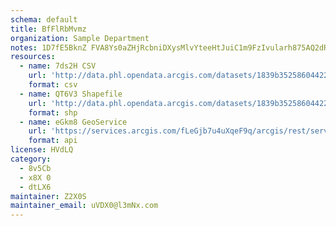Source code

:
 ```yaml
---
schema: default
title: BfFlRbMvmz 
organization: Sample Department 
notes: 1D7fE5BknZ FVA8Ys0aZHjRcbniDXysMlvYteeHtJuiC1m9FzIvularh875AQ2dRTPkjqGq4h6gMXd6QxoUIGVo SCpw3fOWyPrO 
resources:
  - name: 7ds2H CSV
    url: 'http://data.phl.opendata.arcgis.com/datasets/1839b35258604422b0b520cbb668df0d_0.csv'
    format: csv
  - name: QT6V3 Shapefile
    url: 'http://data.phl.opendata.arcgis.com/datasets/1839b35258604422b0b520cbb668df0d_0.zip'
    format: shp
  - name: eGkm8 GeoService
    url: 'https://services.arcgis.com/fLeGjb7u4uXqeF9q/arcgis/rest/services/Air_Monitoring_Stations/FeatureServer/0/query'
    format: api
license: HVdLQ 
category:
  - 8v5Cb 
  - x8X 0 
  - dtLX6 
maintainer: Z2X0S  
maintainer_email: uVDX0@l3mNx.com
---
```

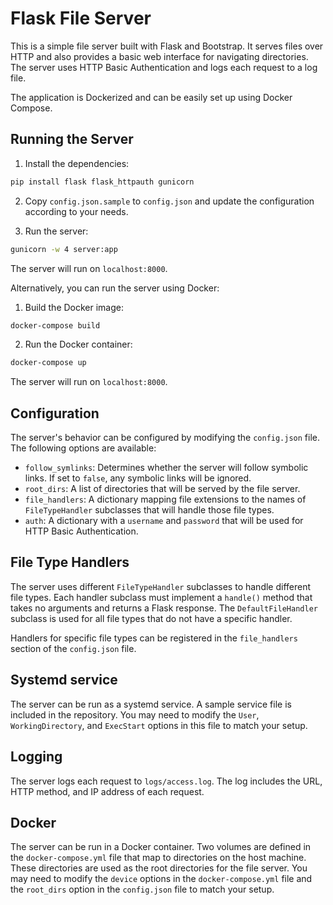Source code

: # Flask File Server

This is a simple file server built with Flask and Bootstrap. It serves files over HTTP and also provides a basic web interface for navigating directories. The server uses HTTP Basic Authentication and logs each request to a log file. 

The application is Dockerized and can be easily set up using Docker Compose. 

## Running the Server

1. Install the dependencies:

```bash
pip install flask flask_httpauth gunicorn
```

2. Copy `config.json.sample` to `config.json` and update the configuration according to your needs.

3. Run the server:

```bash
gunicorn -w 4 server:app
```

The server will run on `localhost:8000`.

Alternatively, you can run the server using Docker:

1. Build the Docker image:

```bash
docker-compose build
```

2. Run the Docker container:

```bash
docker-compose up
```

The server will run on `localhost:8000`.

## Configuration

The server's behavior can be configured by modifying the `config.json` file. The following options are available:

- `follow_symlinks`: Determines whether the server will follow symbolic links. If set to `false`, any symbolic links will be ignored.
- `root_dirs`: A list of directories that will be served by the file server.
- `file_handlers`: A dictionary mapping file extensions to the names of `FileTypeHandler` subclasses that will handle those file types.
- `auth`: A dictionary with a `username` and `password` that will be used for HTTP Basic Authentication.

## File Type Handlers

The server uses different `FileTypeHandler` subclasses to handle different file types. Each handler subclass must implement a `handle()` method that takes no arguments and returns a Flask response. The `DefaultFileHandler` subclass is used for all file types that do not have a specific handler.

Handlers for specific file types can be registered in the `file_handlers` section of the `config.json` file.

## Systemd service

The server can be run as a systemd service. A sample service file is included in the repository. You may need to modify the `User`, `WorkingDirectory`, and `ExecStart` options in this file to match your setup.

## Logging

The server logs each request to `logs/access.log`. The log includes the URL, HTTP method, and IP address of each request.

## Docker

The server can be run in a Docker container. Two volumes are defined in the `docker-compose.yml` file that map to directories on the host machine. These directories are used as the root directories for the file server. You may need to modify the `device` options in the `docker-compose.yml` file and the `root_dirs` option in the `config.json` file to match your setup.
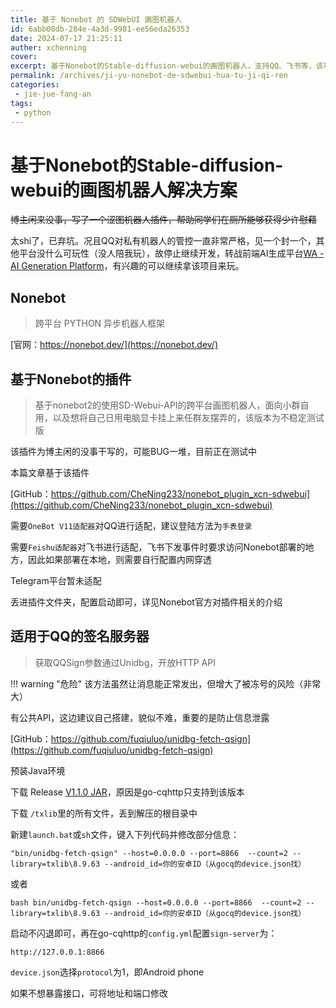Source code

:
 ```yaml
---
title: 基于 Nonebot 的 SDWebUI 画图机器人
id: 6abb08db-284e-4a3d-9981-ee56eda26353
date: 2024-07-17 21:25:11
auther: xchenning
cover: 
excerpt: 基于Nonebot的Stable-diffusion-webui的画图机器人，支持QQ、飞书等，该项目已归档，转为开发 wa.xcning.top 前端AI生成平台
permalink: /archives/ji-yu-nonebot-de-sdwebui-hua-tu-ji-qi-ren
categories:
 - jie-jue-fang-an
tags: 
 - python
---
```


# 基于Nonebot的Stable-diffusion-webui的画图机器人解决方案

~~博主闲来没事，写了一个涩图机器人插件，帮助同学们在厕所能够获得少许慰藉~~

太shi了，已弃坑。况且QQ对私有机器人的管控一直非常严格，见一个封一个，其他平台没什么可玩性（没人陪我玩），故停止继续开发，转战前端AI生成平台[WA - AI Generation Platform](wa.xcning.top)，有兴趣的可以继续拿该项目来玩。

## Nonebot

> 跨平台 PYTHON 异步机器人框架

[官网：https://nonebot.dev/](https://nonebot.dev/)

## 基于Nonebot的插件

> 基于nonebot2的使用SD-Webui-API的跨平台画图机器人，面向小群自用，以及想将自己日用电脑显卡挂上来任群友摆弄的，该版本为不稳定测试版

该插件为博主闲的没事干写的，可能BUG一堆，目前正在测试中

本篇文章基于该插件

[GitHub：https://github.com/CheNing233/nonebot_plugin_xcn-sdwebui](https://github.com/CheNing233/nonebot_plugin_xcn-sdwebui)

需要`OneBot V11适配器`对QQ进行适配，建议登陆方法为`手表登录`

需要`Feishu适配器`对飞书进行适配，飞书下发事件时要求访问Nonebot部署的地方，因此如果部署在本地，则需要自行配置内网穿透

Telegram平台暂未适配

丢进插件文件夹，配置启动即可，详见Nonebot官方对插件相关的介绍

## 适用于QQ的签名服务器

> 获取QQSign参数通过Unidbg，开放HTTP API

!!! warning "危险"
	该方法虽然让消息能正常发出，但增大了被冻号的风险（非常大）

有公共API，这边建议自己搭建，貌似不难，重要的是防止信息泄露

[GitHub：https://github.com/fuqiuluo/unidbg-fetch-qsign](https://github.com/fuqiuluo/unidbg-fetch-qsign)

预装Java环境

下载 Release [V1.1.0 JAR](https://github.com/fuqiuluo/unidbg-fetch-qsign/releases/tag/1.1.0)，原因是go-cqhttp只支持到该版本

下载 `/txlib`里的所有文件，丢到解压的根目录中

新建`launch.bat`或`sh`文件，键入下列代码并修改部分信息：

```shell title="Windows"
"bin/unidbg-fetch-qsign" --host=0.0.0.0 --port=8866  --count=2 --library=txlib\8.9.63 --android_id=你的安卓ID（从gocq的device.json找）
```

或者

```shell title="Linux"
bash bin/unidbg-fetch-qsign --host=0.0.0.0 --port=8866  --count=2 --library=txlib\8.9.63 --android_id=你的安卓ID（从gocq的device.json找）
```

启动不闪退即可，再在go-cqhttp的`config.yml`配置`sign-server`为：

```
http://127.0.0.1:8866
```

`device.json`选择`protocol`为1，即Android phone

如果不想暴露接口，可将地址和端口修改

* * *

■ **Assigned task**: Each record above should be repeated exactly, please, without pictures.

■ **Solution below**:
Source code

:
 ```yaml
---
schema: default
title: BfFlRbMvmz 
organization: Sample Department 
notes: 1D7fE5BknZ FVA8Ys0aZHjRcbniDXysMlvYteeHtJuiC1m9FzIvularh875AQ2dRTPkjqGq4h6gMXd6QxoUIGVo SCpw3fOWyPrO 
resources:
  - name: 7ds2H CSV
    url: 'http://data.phl.opendata.arcgis.com/datasets/1839b35258604422b0b520cbb668df0d_0.csv'
    format: csv
  - name: QT6V3 Shapefile
    url: 'http://data.phl.opendata.arcgis.com/datasets/1839b35258604422b0b520cbb668df0d_0.zip'
    format: shp
  - name: eGkm8 GeoService
    url: 'https://services.arcgis.com/fLeGjb7u4uXqeF9q/arcgis/rest/services/Air_Monitoring_Stations/FeatureServer/0/query'
    format: api
license: HVdLQ 
category:
  - 8v5Cb 
  - x8X 0 
  - dtLX6 
maintainer: Z2X0S  
maintainer_email: uVDX0@l3mNx.com
---
```

Source code

: # Flask File Server

This is a simple file server built with Flask and Bootstrap. It serves files over HTTP and also provides a basic web interface for navigating directories. The server uses HTTP Basic Authentication and logs each request to a log file. 

The application is Dockerized and can be easily set up using Docker Compose. 

## Running the Server

1. Install the dependencies:

```bash
pip install flask flask_httpauth gunicorn
```

2. Copy `config.json.sample` to `config.json` and update the configuration according to your needs.

3. Run the server:

```bash
gunicorn -w 4 server:app
```

The server will run on `localhost:8000`.

Alternatively, you can run the server using Docker:

1. Build the Docker image:

```bash
docker-compose build
```

2. Run the Docker container:

```bash
docker-compose up
```

The server will run on `localhost:8000`.

## Configuration

The server's behavior can be configured by modifying the `config.json` file. The following options are available:

- `follow_symlinks`: Determines whether the server will follow symbolic links. If set to `false`, any symbolic links will be ignored.
- `root_dirs`: A list of directories that will be served by the file server.
- `file_handlers`: A dictionary mapping file extensions to the names of `FileTypeHandler` subclasses that will handle those file types.
- `auth`: A dictionary with a `username` and `password` that will be used for HTTP Basic Authentication.

## File Type Handlers

The server uses different `FileTypeHandler` subclasses to handle different file types. Each handler subclass must implement a `handle()` method that takes no arguments and returns a Flask response. The `DefaultFileHandler` subclass is used for all file types that do not have a specific handler.

Handlers for specific file types can be registered in the `file_handlers` section of the `config.json` file.

## Systemd service

The server can be run as a systemd service. A sample service file is included in the repository. You may need to modify the `User`, `WorkingDirectory`, and `ExecStart` options in this file to match your setup.

## Logging

The server logs each request to `logs/access.log`. The log includes the URL, HTTP method, and IP address of each request.

## Docker

The server can be run in a Docker container. Two volumes are defined in the `docker-compose.yml` file that map to directories on the host machine. These directories are used as the root directories for the file server. You may need to modify the `device` options in the `docker-compose.yml` file and the `root_dirs` option in the `config.json` file to match your setup.
Source code

:
 ```yaml
---
title: 基于 Nonebot 的 SDWebUI 画图机器人
id: 6abb08db-284e-4a3d-9981-ee56eda26353
date: 2024-07-17 21:25:11
auther: xchenning
cover: 
excerpt: 基于Nonebot的Stable-diffusion-webui的画图机器人，支持QQ、飞书等，该项目已归档，转为开发 wa.xcning.top 前端AI生成平台
permalink: /archives/ji-yu-nonebot-de-sdwebui-hua-tu-ji-qi-ren
categories:
 - jie-jue-fang-an
tags: 
 - python
---
```


# 基于Nonebot的Stable-diffusion-webui的画图机器人解决方案

~~博主闲来没事，写了一个涩图机器人插件，帮助同学们在厕所能够获得少许慰藉~~

太shi了，已弃坑。况且QQ对私有机器人的管控一直非常严格，见一个封一个，其他平台没什么可玩性（没人陪我玩），故停止继续开发，转战前端AI生成平台[WA - AI Generation Platform](wa.xcning.top)，有兴趣的可以继续拿该项目来玩。

## Nonebot

> 跨平台 PYTHON 异步机器人框架

[官网：https://nonebot.dev/](https://nonebot.dev/)

## 基于Nonebot的插件

> 基于nonebot2的使用SD-Webui-API的跨平台画图机器人，面向小群自用，以及想将自己日用电脑显卡挂上来任群友摆弄的，该版本为不稳定测试版

该插件为博主闲的没事干写的，可能BUG一堆，目前正在测试中

本篇文章基于该插件

[GitHub：https://github.com/CheNing233/nonebot_plugin_xcn-sdwebui](https://github.com/CheNing233/nonebot_plugin_xcn-sdwebui)

需要`OneBot V11适配器`对QQ进行适配，建议登陆方法为`手表登录`

需要`Feishu适配器`对飞书进行适配，飞书下发事件时要求访问Nonebot部署的地方，因此如果部署在本地，则需要自行配置内网穿透

Telegram平台暂未适配

丢进插件文件夹，配置启动即可，详见Nonebot官方对插件相关的介绍

## 适用于QQ的签名服务器

> 获取QQSign参数通过Unidbg，开放HTTP API

!!! warning "危险"
	该方法虽然让消息能正常发出，但增大了被冻号的风险（非常大）

有公共API，这边建议自己搭建，貌似不难，重要的是防止信息泄露

[GitHub：https://github.com/fuqiuluo/unidbg-fetch-qsign](https://github.com/fuqiuluo/unidbg-fetch-qsign)

预装Java环境

下载 Release [V1.1.0 JAR](https://github.com/fuqiuluo/unidbg-fetch-qsign/releases/tag/1.1.0)，原因是go-cqhttp只支持到该版本

下载 `/txlib`里的所有文件，丢到解压的根目录中

新建`launch.bat`或`sh`文件，键入下列代码并修改部分信息：

```shell title="Windows"
"bin/unidbg-fetch-qsign" --host=0.0.0.0 --port=8866  --count=2 --library=txlib\8.9.63 --android_id=你的安卓ID（从gocq的device.json找）
```

或者

```shell title="Linux"
bash bin/unidbg-fetch-qsign --host=0.0.0.0 --port=8866  --count=2 --library=txlib\8.9.63 --android_id=你的安卓ID（从gocq的device.json找）
```

启动不闪退即可，再在go-cqhttp的`config.yml`配置`sign-server`为：

```
http://127.0.0.1:8866
```

`device.json`选择`protocol`为1，即Android phone

如果不想暴露接口，可将地址和端口修改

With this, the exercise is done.